Rendered images with source text
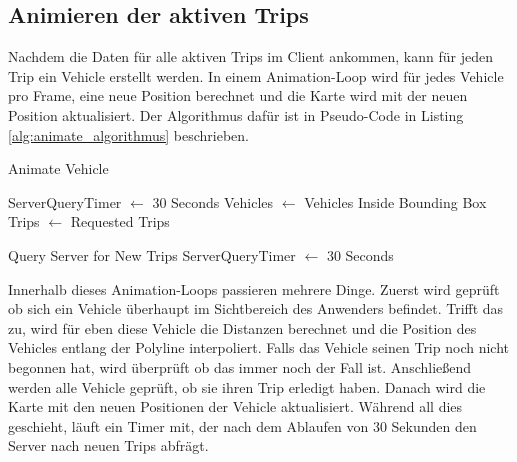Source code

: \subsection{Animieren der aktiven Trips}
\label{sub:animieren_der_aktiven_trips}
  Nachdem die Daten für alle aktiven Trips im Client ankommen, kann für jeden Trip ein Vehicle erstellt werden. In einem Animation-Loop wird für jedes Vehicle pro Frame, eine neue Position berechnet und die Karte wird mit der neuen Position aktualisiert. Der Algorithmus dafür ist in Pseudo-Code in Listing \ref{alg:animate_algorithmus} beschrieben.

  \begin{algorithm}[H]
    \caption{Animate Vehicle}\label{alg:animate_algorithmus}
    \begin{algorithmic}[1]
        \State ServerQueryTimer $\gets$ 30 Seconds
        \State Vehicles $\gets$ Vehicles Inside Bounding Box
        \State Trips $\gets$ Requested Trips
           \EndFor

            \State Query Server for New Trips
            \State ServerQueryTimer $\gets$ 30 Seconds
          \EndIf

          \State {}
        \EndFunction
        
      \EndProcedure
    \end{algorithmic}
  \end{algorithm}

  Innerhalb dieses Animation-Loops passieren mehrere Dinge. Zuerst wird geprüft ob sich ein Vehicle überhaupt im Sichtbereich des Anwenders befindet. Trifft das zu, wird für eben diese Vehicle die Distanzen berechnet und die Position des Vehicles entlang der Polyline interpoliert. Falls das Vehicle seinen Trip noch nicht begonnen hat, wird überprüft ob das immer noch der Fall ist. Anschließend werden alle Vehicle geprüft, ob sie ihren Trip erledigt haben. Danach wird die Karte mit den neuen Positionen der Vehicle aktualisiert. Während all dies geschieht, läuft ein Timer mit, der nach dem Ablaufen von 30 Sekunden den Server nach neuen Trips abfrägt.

- [Task details]: If a line in the records has the word "Vehicles", copy that line.

- [Your solution]:
        \State Vehicles $\gets$ Vehicles Inside Bounding Box
  Innerhalb dieses Animation-Loops passieren mehrere Dinge. Zuerst wird geprüft ob sich ein Vehicle überhaupt im Sichtbereich des Anwenders befindet. Trifft das zu, wird für eben diese Vehicle die Distanzen berechnet und die Position des Vehicles entlang der Polyline interpoliert. Falls das Vehicle seinen Trip noch nicht begonnen hat, wird überprüft ob das immer noch der Fall ist. Anschließend werden alle Vehicle geprüft, ob sie ihren Trip erledigt haben. Danach wird die Karte mit den neuen Positionen der Vehicle aktualisiert. Während all dies geschieht, läuft ein Timer mit, der nach dem Ablaufen von 30 Sekunden den Server nach neuen Trips abfrägt.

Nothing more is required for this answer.